Task prompt: For the listing that follows, give again exactly the lines from the one with "For SWA, we" to the one with "Additionally, we compare", including both.

Dataset entries:
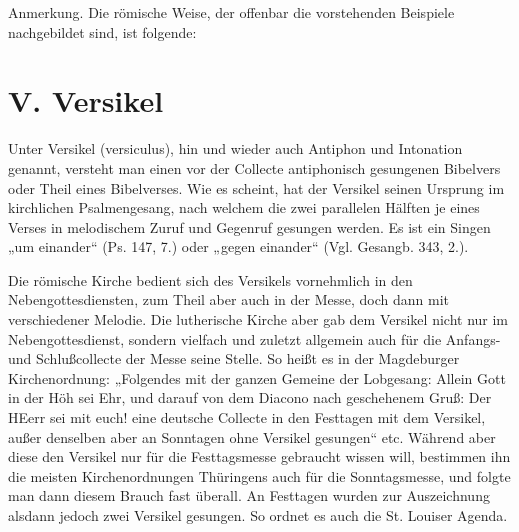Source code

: 



Anmerkung. Die römische Weise, der offenbar die vorstehenden Beispiele nachgebildet sind, ist folgende:


\chapter{V. Versikel}


Unter Versikel (versiculus), hin und wieder auch Antiphon und Intonation genannt, versteht man einen vor der Collecte antiphonisch gesungenen Bibelvers oder Theil eines Bibelverses. Wie es scheint, hat der Versikel seinen Ursprung im kirchlichen Psalmengesang, nach welchem die zwei parallelen Hälften je eines Verses in melodischem Zuruf und Gegenruf gesungen werden. Es ist ein Singen „um einander“ (Ps. 147, 7.) oder „gegen einander“ (Vgl. Gesangb. 343, 2.).

Die römische Kirche bedient sich des Versikels vornehmlich in den Nebengottesdiensten, zum Theil aber auch in der Messe, doch dann mit verschiedener Melodie. Die lutherische Kirche aber gab dem Versikel nicht nur im Nebengottesdienst,
sondern vielfach und zuletzt allgemein auch für die Anfangs- und Schlußcollecte der Messe seine Stelle. So heißt es in der Magdeburger Kirchenordnung: „Folgendes mit der ganzen Gemeine der Lobgesang: Allein Gott in der Höh sei Ehr, und darauf von dem Diacono nach geschehenem Gruß: Der HEerr sei mit euch! eine deutsche Collecte in den Festtagen mit dem Versikel, außer denselben aber an Sonntagen ohne Versikel gesungen“ etc. Während aber diese den Versikel nur für die Festtagsmesse gebraucht wissen will, bestimmen ihn die meisten Kirchenordnungen Thüringens auch für die Sonntagsmesse, und folgte man dann diesem Brauch fast überall. An Festtagen wurden zur Auszeichnung alsdann jedoch zwei Versikel gesungen. So ordnet es auch die St. Louiser Agenda.

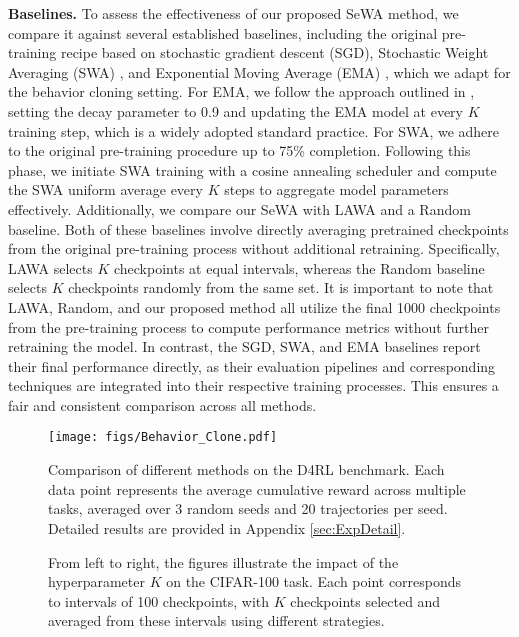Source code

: \textbf{Baselines.} 
%
To assess the effectiveness of our proposed SeWA method, we compare it against several established baselines, including the original pre-training recipe based on stochastic gradient descent (SGD), Stochastic Weight Averaging (SWA) \citep{izmailov2018averaging}, and Exponential Moving Average (EMA) \citep{szegedy2016rethinking}, which we adapt for the behavior cloning setting.
%
For EMA, we follow the approach outlined in \citet{kaddour2022stop}, setting the decay parameter to 0.9 and updating the EMA model at every $K$ training step, which is a widely adopted standard practice. 
%
For SWA, we adhere to the original pre-training procedure up to 75\% completion. Following this phase, we initiate SWA training with a cosine annealing scheduler and compute the SWA uniform average every $K$ steps to aggregate model parameters effectively.
%
Additionally, we compare our SeWA with LAWA \citep{sanyal2023early} and a Random baseline. 
Both of these baselines involve directly averaging pretrained checkpoints from the original pre-training process without additional retraining. Specifically, LAWA selects $K$ checkpoints at equal intervals, whereas the Random baseline selects $K$  checkpoints randomly from the same set.
%
It is important to note that LAWA, Random, and our proposed method all utilize the final 1000 checkpoints from the pre-training process to compute performance metrics without further retraining the model.
In contrast, the SGD, SWA, and EMA baselines report their final performance directly, as their evaluation pipelines and corresponding techniques are integrated into their respective training processes. This ensures a fair and consistent comparison across all methods.

\begin{figure}
    \centering
    \texttt{[image: figs/Behavior\_Clone.pdf]}
    \vspace{-.4cm}
    \caption{Comparison of different methods on the D4RL benchmark. Each data point represents the average cumulative reward across multiple tasks, averaged over 3 random seeds and 20 trajectories per seed. Detailed results are provided in Appendix \ref{sec:ExpDetail}.}
    \label{fig:BC}
\end{figure}

\begin{figure*}[t!]
    \centering
    \centering
    \vspace{-0.2cm}
    \caption{From left to right, the figures illustrate the impact of the hyperparameter $K$ on the CIFAR-100 task. Each point corresponds to intervals of 100 checkpoints, with $K$ checkpoints selected and averaged from these intervals using different strategies.
    }
    \label{fig:cifar100}
\end{figure*}

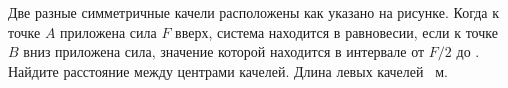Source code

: Две разные симметричные качели расположены как указано на рисунке. Когда к точке $A$ приложена сила $F$ вверх, система находится в равновесии, если к точке $B$ вниз приложена сила, значение которой находится в интервале от $F/2$ до . Найдите расстояние между центрами качелей. Длина левых качелей ~м.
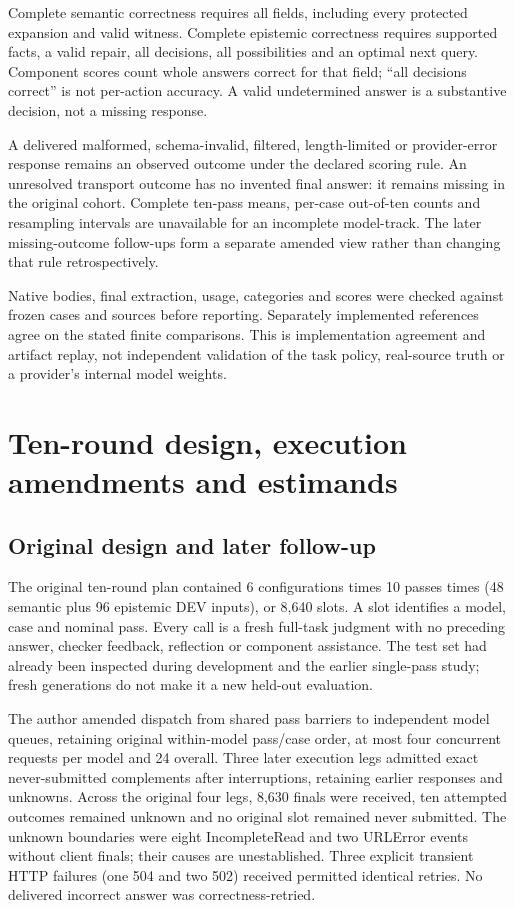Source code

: \documentclass[a4paper,preprint,12pt,numbers,nopreprintline]{elsarticle}
\begin{document}
Complete semantic correctness requires all fields, including every protected expansion and valid witness. Complete epistemic correctness requires supported facts, a valid repair, all decisions, all possibilities and an optimal next query. Component scores count whole answers correct for that field; ``all decisions correct'' is not per-action accuracy. A valid undetermined answer is a substantive decision, not a missing response.

A delivered malformed, schema-invalid, filtered, length-limited or provider-error response remains an observed outcome under the declared scoring rule. An unresolved transport outcome has no invented final answer: it remains missing in the original cohort. Complete ten-pass means, per-case out-of-ten counts and resampling intervals are unavailable for an incomplete model-track. The later missing-outcome follow-ups form a separate amended view rather than changing that rule retrospectively.

Native bodies, final extraction, usage, categories and scores were checked against frozen cases and sources before reporting. Separately implemented references agree on the stated finite comparisons. This is implementation agreement and artifact replay, not independent validation of the task policy, real-source truth or a provider's internal model weights.

\section{Ten-round design, execution amendments and estimands}\label{sec:replication}
\subsection{Original design and later follow-up}
The original ten-round plan contained 6 configurations times 10 passes times (48 semantic plus 96 epistemic DEV inputs), or 8,640 slots. A slot identifies a model, case and nominal pass. Every call is a fresh full-task judgment with no preceding answer, checker feedback, reflection or component assistance. The test set had already been inspected during development and the earlier single-pass study; fresh generations do not make it a new held-out evaluation.

The author amended dispatch from shared pass barriers to independent model queues, retaining original within-model pass/case order, at most four concurrent requests per model and 24 overall. Three later execution legs admitted exact never-submitted complements after interruptions, retaining earlier responses and unknowns. Across the original four legs, 8,630 finals were received, ten attempted outcomes remained unknown and no original slot remained never submitted. The unknown boundaries were eight IncompleteRead and two URLError events without client finals; their causes are unestablished. Three explicit transient HTTP failures (one 504 and two 502) received permitted identical retries. No delivered incorrect answer was correctness-retried.
\end{document}
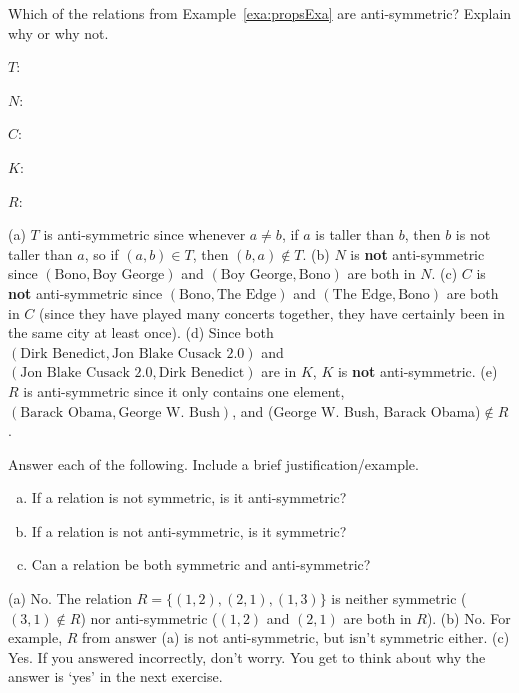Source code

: \begin{exer}
Which of the relations from Example~\ref{exa:propsExa} are anti-symmetric?  Explain why or why not.
\begin{lenum}
\item $T$: \blanklinefill  

\blanklinefill
\item $N$: \blanklinefill 

\blanklinefill
\item $C$: \blanklinefill

\blanklinefill
\item $K$: \blanklinefill

\blanklinefill
\item $R$: \blanklinefill

\blanklinefill
\end{lenum}
\begin{answer}
(a) $T$ is anti-symmetric since whenever $a\neq b$, if $a$ is taller than $b$, then $b$ is not taller than $a$,
so if $(a,b)\in T$, then $(b,a)\not\in T$.  
(b) $N$ is {\bf not} anti-symmetric since $(\mbox{Bono},\mbox{Boy George})$ and $(\mbox{Boy George},\mbox{Bono})$ 
are both in $N$.
(c) $C$ is {\bf not} anti-symmetric since $(\mbox{Bono},\mbox{The Edge})$ and $(\mbox{The Edge},\mbox{Bono})$ 
are both in $C$ (since they have played many concerts together, they have certainly been in the same
city at least once).
(d) Since
both $(\mbox{Dirk Benedict},\mbox{Jon Blake Cusack 2.0})$ and
$(\mbox{Jon Blake Cusack 2.0},\mbox{Dirk Benedict})$ are in $K$,
$K$ is {\bf not} anti-symmetric.
(e) $R$ is anti-symmetric since it only contains one element, 
$(\mbox{Barack Obama}, \mbox{George W. Bush})$, and
(George W. Bush, Barack Obama)$\not\in R$.
\end{answer}
\end{exer}


\begin{ques}
Answer each of the following.  Include a brief justification/example.
\begin{enumerate}[(a)]
\item If a relation is not symmetric, is it anti-symmetric?

\noindent
\answerlinetwo
\item If a relation is not anti-symmetric, is it symmetric?

\noindent
\answerlinetwo
\item Can a relation be both symmetric and anti-symmetric?

\noindent
\answerlinetwo
\end{enumerate}
\begin{answer}
(a) No.  The relation $R=\{(1,2),(2,1),(1,3)\}$ is neither symmetric ($(3,1)\not\in R$)
nor anti-symmetric ($(1,2)$ and $(2,1)$ are both in $R$).
(b) No.  For example, $R$ from answer (a) is not anti-symmetric, but isn't symmetric either.
(c) Yes.  If you answered incorrectly, don't worry.  You get to think about why the answer
is `yes' in the next exercise.
\end{answer}
\end{ques}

Answer below:
For SWA, we adhere to the original pre-training procedure up to 75\% completion. Following this phase, we initiate SWA training with a cosine annealing scheduler and compute the SWA uniform average every $K$ steps to aggregate model parameters effectively.
%
Additionally, we compare our SeWA with LAWA \citep{sanyal2023early} and a Random baseline. 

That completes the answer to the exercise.